A Belarusian national, Johan Horbach, has been sentenced to five years in prison by French authorities for orchestrating ransomware attacks against local companies using the AKO ransomware. [00:04]

"He was detained in Georgia in August 2022 and was extradited to France a year later."

This case underscores international cooperation in addressing cybercrime and holding perpetrators accountable.

EDR Access Compromises

Threat actors are increasingly compromising and selling access to administrative interfaces of Endpoint Detection and Response (EDR) systems. [00:04]

"Security firm SentinelOne spotted ads offering to sell access to EDR administration panels for its own products, as well as Microsoft Crowdstrike, Fortinet, and Check Point."

These breaches enable attackers to disable protections, manipulate alerts, and test their attacks, significantly undermining organizational security postures.

Security Updates and Innovations

Google Enhances Android Security in Version 16

Google is set to release Android 16 later this year, featuring a new security enhancement that blocks USB access on locked phones. [00:04]

"The new feature will be part of Advanced Protection Mode, Android's equivalent of Apple's lockdown mode."

This development aims to thwart USB-based exploits that attempt to bypass lock screens and extract sensitive data from compromised devices.

Internet Infrastructure Threats

Cloudflare Mitigates Unprecedented DDoS Attacks

Cloudflare reported mitigating more DDoS attacks in the first quarter of 2025 than in the entirety of the previous year. [00:04]

"One of them was the largest DDoS attack ever recorded, peaking at 5.8 terabytes per second."
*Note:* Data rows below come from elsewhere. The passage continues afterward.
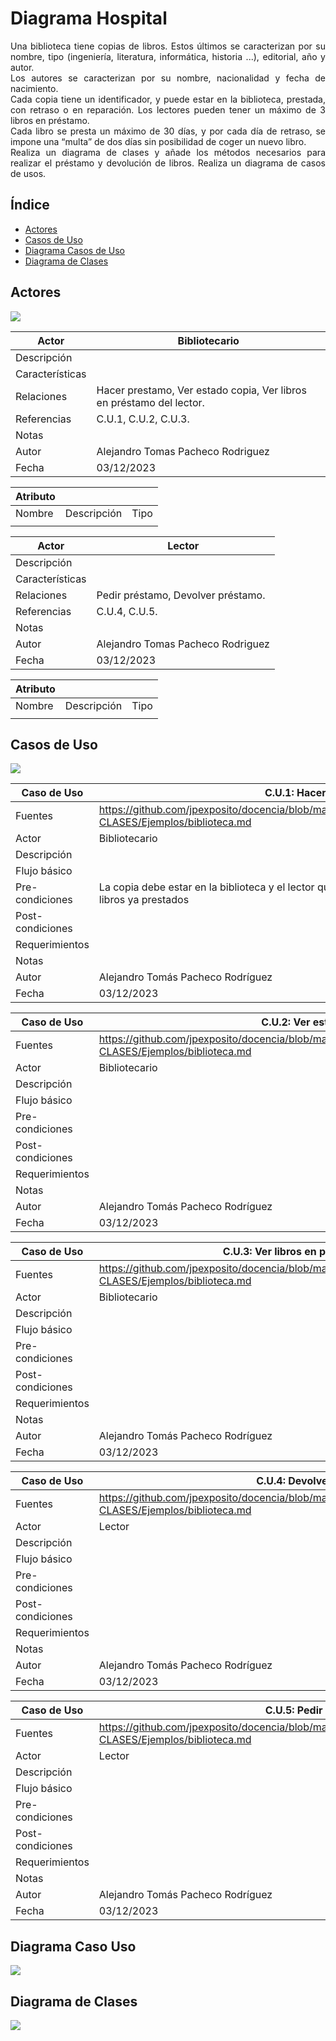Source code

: <div align = "justify">

# Diagrama Hospital
Una biblioteca tiene copias de libros. Estos últimos se caracterizan por su nombre, tipo (ingeniería, literatura, informática, historia ...), editorial, año y autor.   
Los autores se caracterizan por su nombre, nacionalidad y fecha de nacimiento.  
Cada copia tiene un identificador, y puede estar en la biblioteca, prestada, con retraso o en reparación.
Los lectores pueden tener un máximo de 3 libros en préstamo.  
Cada libro se presta un máximo de 30 días, y por cada día de retraso, se impone una “multa” de dos días sin posibilidad de coger un nuevo libro.  
Realiza un diagrama de clases y añade los métodos necesarios para realizar el préstamo y devolución de libros. Realiza un diagrama de casos de usos.

## Índice
- [Actores](#Actores)
- [Casos de Uso](#CasosUso)
- [Diagrama Casos de Uso](#Diagrama)
- [Diagrama de Clases](#Clases)


## Actores <a name = "Actores"></a>
<img src=img/Actores.png>

| Actor | Bibliotecario |
| --- | --- |
| Descripción | |
| Características | |
| Relaciones | Hacer prestamo, Ver estado copia, Ver libros en préstamo del lector. |
| Referencias | C.U.1, C.U.2, C.U.3. |   
| Notas | |
| Autor | Alejandro Tomas Pacheco Rodriguez |
| Fecha | 03/12/2023 |

| Atributo | | |
| --- | --- | --- |
| Nombre | Descripción | Tipo |
| | | |


| Actor | Lector |
| --- | --- |
| Descripción | |
| Características | |
| Relaciones | Pedir préstamo, Devolver préstamo. |
| Referencias | C.U.4, C.U.5. |   
| Notas |  |
| Autor | Alejandro Tomas Pacheco Rodriguez |
| Fecha | 03/12/2023 |

| Atributo | | |
| --- | --- | --- |
| Nombre | Descripción | Tipo |
| | | |

## Casos de Uso <a name = "CasosUso"></a>
<img src = "img/CasosUso.png">

| Caso de Uso | C.U.1: Hacer préstamo |
|---|---|
| Fuentes | https://github.com/jpexposito/docencia/blob/master/Primero/ETS/DIAGRAMAS/DIAGRAMAS-CLASES/Ejemplos/biblioteca.md |
| Actor | Bibliotecario |
| Descripción | |
| Flujo básico | |
| Pre-condiciones | La copia debe estar en la biblioteca y el lector que solicita el préstamo no puede tener 3 libros ya prestados |  
| Post-condiciones | |  
| Requerimientos | |
| Notas | |
| Autor | Alejandro Tomás Pacheco Rodríguez |
| Fecha | 03/12/2023 |

| Caso de Uso | C.U.2: Ver estado copia. |
|---|---|
| Fuentes | https://github.com/jpexposito/docencia/blob/master/Primero/ETS/DIAGRAMAS/DIAGRAMAS-CLASES/Ejemplos/biblioteca.md |
| Actor | Bibliotecario |
| Descripción | |
| Flujo básico | |
| Pre-condiciones | |  
| Post-condiciones | |  
| Requerimientos | |
| Notas | |
| Autor | Alejandro Tomás Pacheco Rodríguez |
| Fecha | 03/12/2023 |

| Caso de Uso | C.U.3: Ver libros en préstamo del lector. |
|---|---|
| Fuentes  | https://github.com/jpexposito/docencia/blob/master/Primero/ETS/DIAGRAMAS/DIAGRAMAS-CLASES/Ejemplos/biblioteca.md |
| Actor  | Bibliotecario |
| Descripción | |
| Flujo básico | |
| Pre-condiciones | |  
| Post-condiciones | |  
| Requerimientos | |
| Notas | |
| Autor | Alejandro Tomás Pacheco Rodríguez |
| Fecha | 03/12/2023 |

| Caso de Uso | C.U.4: Devolver préstamo. |
|---|---|
| Fuentes | https://github.com/jpexposito/docencia/blob/master/Primero/ETS/DIAGRAMAS/DIAGRAMAS-CLASES/Ejemplos/biblioteca.md |
| Actor | Lector |
| Descripción | |
| Flujo básico | |
| Pre-condiciones | |  
| Post-condiciones | |  
| Requerimientos | |
| Notas | |
| Autor | Alejandro Tomás Pacheco Rodríguez |
| Fecha | 03/12/2023 |

| Caso de Uso | C.U.5: Pedir préstamo. |
|---|---|
| Fuentes | https://github.com/jpexposito/docencia/blob/master/Primero/ETS/DIAGRAMAS/DIAGRAMAS-CLASES/Ejemplos/biblioteca.md |
| Actor | Lector |
| Descripción | |
| Flujo básico | |
| Pre-condiciones | |  
| Post-condiciones | |  
| Requerimientos | |
| Notas | |
| Autor | Alejandro Tomás Pacheco Rodríguez |
| Fecha | 03/12/2023 |

## Diagrama Caso Uso <a name = "Diagrama"></a>
<img src = "img/DiagramaCasoUso.png">

## Diagrama de Clases <a name = "Clases"></a>
<img src = "img/DiagramaClases.png">

</div>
The most intricate campaign lasted 18 days, directly targeting Cloudflare's infrastructure, highlighting the escalating scale and persistence of DDoS threats against internet infrastructure providers.

Conclusion

This episode of Risky Bulletin offers a deep dive into the multifaceted landscape of cybersecurity threats and responses. From state-sponsored cyberattacks and significant corporate breaches to legislative advancements and emerging vulnerabilities, Claire Aird provides listeners with a thorough understanding of current challenges and developments in the cybersecurity realm. As cyber threats continue to evolve in complexity and scale, staying informed through updates like these remains crucial for individuals and organizations alike.

Notable Quotes:

• Claire Aird [00:04]: "This is the first time that France has publicly called out Russia's offensive cyber operations."
• Claire Aird [00:04]: "Last year, US Hackers allegedly exploited a zero day in the company's CRM platform to deploy backdoors and steal data."
• Claire Aird [00:04]: "Sources claim a member of the Scattered Spider hacking group deployed the Dragon Force ransomware on the company's network."
• Claire Aird [00:04]: "Some of the bugs require no user interaction and have potential to be turned into a worm that spreads as users travel between wifi networks."

Note: Advertisements, introductions, and outros have been excluded to focus solely on the content-rich segments of the podcast.